“America’s Got Talent” is getting sued. Gabrielle Union — an ex-judge on the hit NBC talent competition show — filed a complaint in the state of California against both the producers of the show and the network itself.
Most interestingly, while NBC posted their support of #BlackLivesMatter, the show itself did not.
In her complaint filed with the Department of Fair Employment and Housing, Union alleged that the “America’s Got Talent” environment was “toxic.”
This has been a sentiment she’s shared in the press before. And she’s been buttressed by the support of some other former AGT judges, including Julianne Hough, who — like Union — didn’t return for a follow-up season of the show.

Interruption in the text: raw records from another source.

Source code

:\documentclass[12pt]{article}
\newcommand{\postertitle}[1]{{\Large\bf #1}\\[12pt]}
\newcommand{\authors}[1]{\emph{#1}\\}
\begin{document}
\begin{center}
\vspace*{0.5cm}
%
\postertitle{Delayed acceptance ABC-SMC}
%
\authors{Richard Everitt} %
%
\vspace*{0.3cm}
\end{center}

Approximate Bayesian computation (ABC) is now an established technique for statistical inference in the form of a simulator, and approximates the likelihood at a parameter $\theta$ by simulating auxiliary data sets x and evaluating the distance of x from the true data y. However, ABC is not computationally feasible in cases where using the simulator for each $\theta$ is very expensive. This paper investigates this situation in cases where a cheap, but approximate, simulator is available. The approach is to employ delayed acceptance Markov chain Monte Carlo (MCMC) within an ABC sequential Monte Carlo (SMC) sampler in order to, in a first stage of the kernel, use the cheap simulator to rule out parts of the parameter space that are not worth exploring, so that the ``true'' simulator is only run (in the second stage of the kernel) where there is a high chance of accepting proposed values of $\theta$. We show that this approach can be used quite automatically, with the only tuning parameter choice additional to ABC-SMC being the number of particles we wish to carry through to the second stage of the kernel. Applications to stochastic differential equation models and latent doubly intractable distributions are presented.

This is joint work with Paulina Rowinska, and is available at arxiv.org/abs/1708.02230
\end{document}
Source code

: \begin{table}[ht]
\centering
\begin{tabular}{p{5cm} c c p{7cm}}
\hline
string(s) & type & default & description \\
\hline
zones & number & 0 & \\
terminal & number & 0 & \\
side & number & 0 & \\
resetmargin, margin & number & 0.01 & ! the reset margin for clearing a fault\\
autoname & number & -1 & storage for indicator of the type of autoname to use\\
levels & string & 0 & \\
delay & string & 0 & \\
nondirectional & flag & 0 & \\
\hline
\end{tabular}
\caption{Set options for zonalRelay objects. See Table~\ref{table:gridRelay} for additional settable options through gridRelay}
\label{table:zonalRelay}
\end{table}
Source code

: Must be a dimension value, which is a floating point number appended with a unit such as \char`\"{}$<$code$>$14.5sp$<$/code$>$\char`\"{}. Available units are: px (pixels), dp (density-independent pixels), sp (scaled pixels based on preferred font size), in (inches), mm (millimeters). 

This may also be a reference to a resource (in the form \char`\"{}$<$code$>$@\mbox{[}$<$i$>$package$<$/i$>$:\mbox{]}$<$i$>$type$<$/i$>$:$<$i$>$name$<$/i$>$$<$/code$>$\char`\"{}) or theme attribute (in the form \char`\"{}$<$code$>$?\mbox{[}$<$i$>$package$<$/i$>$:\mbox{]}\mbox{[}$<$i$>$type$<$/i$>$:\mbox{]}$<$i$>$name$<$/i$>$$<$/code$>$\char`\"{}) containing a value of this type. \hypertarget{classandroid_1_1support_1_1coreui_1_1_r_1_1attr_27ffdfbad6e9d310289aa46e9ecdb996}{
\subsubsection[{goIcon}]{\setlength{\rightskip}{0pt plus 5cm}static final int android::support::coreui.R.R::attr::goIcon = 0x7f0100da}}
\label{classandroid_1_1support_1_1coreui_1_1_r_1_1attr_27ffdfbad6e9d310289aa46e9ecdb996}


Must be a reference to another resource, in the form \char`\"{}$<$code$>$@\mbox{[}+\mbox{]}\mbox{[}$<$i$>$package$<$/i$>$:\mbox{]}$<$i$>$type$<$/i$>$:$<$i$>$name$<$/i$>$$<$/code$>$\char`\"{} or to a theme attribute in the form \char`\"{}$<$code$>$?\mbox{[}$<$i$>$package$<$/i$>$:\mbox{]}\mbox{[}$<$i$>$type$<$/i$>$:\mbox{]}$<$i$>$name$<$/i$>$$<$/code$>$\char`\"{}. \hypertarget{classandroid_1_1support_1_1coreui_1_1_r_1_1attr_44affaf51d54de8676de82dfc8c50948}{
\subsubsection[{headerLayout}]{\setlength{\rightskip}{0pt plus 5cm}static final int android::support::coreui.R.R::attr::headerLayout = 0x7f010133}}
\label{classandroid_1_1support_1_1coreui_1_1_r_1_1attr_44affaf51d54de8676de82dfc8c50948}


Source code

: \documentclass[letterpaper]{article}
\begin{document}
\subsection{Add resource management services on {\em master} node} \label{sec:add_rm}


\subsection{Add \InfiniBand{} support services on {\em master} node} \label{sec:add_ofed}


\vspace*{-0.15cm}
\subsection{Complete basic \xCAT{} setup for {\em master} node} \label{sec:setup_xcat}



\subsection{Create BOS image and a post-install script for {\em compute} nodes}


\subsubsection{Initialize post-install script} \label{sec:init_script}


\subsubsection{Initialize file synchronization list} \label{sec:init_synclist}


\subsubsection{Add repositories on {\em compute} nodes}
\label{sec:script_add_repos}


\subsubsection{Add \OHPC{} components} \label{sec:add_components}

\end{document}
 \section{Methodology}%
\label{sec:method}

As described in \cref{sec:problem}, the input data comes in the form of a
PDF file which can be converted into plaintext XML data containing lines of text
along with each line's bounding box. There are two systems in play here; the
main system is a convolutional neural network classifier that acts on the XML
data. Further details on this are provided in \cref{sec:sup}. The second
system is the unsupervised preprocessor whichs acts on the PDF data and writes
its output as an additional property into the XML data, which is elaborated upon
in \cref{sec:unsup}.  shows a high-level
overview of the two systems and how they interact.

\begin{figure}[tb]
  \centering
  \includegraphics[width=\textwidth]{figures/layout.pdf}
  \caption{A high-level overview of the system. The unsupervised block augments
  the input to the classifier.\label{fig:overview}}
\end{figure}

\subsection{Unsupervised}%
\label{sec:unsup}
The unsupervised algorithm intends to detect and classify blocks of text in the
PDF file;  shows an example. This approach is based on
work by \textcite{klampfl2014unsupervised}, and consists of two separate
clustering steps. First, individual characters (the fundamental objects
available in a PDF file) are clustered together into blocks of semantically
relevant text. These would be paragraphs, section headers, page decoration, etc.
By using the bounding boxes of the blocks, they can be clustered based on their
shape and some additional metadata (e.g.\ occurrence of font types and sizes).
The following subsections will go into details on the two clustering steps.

Union, a black woman, was singled out due to her physical appearance and discriminated against by NBC due to the fact that her hair did not fit within the white image that NBC apparently sought to convey to the audience of AGT. [A show producer] informed Union’s manager that her hair was ‘too wild’ and that it needed to be ‘toned down.
Union alleged that in addition to the producers of “America’s Got Talent,” she was subjected to discrimination by NBC Entertainment Chairman Paul Telegdy, who issued “unspecified threats” to Union if she continued with her campaign.
While the network claims that their own “internal investigation” found no evidence of racism, Union’s husband Dwyane Wade defended his wife, and his family, vociferously on social media.
What’s most interesting of all is that NBC posted a tweet in support of the #BlackLivesMatter movement on May 31.
“America’s Got Talent” did not.
It’s unclear which one is worse — the show’s seemingly blind refusal to acknowledge the worldwide civil unrest, or the network’s performative sop to #BlackLivesMatter.
But in truth, both are bad. Overt racism and covert racism are both racist. And NBC’s performative activism — while failing to acknowledge a black woman’s right to wear her hair the way she wants to because it’s “too wild” (really?) — is more evidence that white celebrities need to stop with the bravado and start listening to their black counterparts on what to do to make a difference.
“America’s Got Talent” would serve well to remember that America is a diverse country, and that black men and women are valued for more than just their ability to perform onstage for white men and women’s approval.